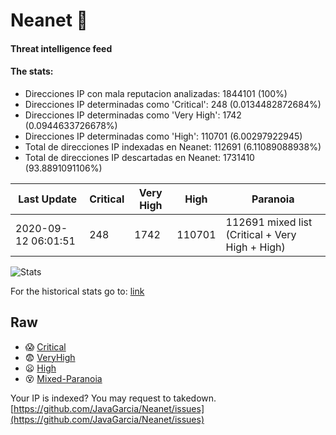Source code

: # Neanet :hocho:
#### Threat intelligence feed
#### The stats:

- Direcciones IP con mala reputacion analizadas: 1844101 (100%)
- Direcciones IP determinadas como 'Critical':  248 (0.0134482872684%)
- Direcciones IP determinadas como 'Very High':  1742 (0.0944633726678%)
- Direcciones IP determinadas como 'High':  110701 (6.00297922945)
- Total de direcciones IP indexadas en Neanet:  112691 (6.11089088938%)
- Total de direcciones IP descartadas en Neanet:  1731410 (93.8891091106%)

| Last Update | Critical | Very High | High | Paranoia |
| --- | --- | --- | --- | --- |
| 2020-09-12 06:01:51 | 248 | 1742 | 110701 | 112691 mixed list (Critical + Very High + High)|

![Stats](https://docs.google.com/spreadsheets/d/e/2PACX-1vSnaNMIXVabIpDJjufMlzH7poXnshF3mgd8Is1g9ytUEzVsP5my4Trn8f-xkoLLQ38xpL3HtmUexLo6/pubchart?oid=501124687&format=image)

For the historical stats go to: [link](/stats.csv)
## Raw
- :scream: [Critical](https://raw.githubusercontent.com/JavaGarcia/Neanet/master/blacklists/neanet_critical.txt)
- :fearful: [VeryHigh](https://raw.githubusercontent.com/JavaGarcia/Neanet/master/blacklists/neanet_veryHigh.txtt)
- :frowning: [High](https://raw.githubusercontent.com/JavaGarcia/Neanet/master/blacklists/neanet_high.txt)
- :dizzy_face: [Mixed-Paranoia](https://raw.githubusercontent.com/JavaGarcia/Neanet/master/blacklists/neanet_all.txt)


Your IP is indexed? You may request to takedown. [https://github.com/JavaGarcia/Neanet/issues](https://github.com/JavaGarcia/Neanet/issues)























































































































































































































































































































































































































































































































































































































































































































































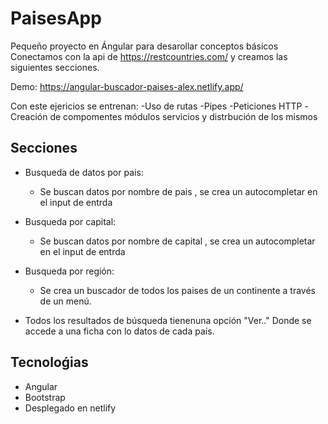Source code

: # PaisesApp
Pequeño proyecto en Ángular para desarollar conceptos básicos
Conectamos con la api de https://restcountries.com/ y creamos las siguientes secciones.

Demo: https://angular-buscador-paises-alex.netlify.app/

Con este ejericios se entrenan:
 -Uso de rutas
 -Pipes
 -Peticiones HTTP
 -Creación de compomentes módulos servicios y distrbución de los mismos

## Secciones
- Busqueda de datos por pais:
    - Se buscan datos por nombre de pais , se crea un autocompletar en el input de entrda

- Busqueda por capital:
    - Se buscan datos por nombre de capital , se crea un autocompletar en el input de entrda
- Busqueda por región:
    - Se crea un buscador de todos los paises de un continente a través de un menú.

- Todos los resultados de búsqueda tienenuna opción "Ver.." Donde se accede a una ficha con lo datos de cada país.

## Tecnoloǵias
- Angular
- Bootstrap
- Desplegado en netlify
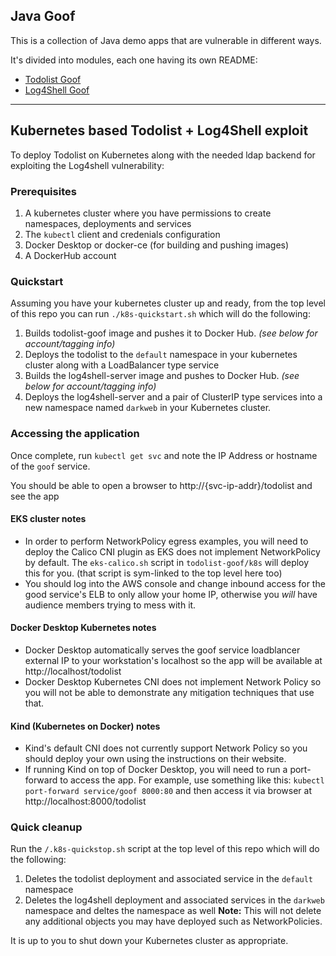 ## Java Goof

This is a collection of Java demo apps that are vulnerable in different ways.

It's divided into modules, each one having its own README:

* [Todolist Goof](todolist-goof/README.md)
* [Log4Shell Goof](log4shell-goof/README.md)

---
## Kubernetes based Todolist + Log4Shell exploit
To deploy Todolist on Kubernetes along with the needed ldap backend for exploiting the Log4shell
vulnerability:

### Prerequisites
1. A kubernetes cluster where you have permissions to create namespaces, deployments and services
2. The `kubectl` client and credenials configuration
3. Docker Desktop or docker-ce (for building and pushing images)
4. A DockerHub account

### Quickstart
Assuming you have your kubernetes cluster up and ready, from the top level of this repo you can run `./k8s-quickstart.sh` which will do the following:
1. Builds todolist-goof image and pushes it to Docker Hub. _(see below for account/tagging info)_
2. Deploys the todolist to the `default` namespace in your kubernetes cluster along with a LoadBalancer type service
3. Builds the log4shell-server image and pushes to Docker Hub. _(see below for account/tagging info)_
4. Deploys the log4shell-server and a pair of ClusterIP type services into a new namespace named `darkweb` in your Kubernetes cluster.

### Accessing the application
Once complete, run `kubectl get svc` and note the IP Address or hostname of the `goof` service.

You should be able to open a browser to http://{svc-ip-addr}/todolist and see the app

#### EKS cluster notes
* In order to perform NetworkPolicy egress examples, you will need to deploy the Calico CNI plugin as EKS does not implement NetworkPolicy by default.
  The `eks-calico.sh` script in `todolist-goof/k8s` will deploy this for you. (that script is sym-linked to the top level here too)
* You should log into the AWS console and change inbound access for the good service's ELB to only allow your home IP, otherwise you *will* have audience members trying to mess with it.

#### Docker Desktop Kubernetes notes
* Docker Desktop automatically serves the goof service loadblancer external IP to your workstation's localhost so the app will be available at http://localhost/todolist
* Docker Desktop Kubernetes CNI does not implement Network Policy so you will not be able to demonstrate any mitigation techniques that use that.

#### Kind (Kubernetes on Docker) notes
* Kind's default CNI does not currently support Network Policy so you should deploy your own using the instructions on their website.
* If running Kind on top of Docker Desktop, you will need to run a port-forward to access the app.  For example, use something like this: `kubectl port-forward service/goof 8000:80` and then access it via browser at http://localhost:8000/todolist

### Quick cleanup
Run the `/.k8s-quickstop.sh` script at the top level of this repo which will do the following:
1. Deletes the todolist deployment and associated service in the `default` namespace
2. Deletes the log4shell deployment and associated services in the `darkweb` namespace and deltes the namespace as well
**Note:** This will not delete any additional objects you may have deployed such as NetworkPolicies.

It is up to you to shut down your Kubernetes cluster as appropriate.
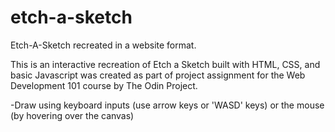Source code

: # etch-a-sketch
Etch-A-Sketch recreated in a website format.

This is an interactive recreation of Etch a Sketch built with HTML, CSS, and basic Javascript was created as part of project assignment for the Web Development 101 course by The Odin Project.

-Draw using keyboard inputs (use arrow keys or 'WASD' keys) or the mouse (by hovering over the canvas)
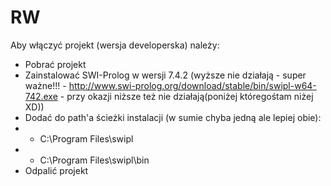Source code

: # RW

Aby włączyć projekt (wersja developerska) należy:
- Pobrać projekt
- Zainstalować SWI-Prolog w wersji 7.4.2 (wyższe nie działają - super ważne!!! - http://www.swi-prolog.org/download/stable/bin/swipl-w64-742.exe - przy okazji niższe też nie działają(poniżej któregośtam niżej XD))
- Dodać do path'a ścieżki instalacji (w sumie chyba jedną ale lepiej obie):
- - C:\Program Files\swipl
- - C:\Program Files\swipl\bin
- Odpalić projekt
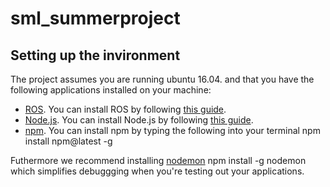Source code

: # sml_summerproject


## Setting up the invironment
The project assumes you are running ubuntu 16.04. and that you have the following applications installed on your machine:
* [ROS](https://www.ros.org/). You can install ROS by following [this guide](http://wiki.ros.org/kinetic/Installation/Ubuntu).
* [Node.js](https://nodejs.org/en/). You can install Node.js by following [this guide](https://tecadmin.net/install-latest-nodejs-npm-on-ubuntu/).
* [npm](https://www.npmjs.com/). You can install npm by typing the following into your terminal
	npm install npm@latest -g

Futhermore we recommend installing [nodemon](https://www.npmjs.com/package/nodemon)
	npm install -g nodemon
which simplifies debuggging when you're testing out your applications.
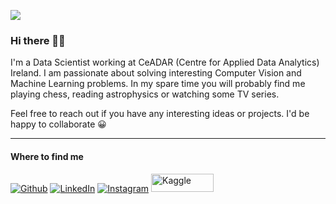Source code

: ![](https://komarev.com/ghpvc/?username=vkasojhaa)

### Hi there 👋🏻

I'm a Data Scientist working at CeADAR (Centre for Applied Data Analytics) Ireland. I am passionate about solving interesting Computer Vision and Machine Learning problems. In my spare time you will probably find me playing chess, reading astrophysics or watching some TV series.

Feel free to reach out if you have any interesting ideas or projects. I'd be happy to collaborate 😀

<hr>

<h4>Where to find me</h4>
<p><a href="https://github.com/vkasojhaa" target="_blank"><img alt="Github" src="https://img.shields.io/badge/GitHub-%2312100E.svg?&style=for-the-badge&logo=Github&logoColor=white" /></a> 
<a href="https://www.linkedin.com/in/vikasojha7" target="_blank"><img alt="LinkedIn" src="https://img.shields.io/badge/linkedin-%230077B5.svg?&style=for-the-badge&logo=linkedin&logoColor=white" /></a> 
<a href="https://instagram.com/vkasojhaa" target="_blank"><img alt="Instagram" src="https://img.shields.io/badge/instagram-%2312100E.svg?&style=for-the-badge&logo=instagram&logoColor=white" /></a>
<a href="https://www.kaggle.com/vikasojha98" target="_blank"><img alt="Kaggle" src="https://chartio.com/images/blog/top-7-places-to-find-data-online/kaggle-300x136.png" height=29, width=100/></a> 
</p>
• • • • • • •
Directions for this task:
Above are the records; print exactly the lines from the line with "script at the" to the line with "2. Deletes the", including both, and nothing else.

Solution to the exercise:
Run the `/.k8s-quickstop.sh` script at the top level of this repo which will do the following:
1. Deletes the todolist deployment and associated service in the `default` namespace
2. Deletes the log4shell deployment and associated services in the `darkweb` namespace and deltes the namespace as well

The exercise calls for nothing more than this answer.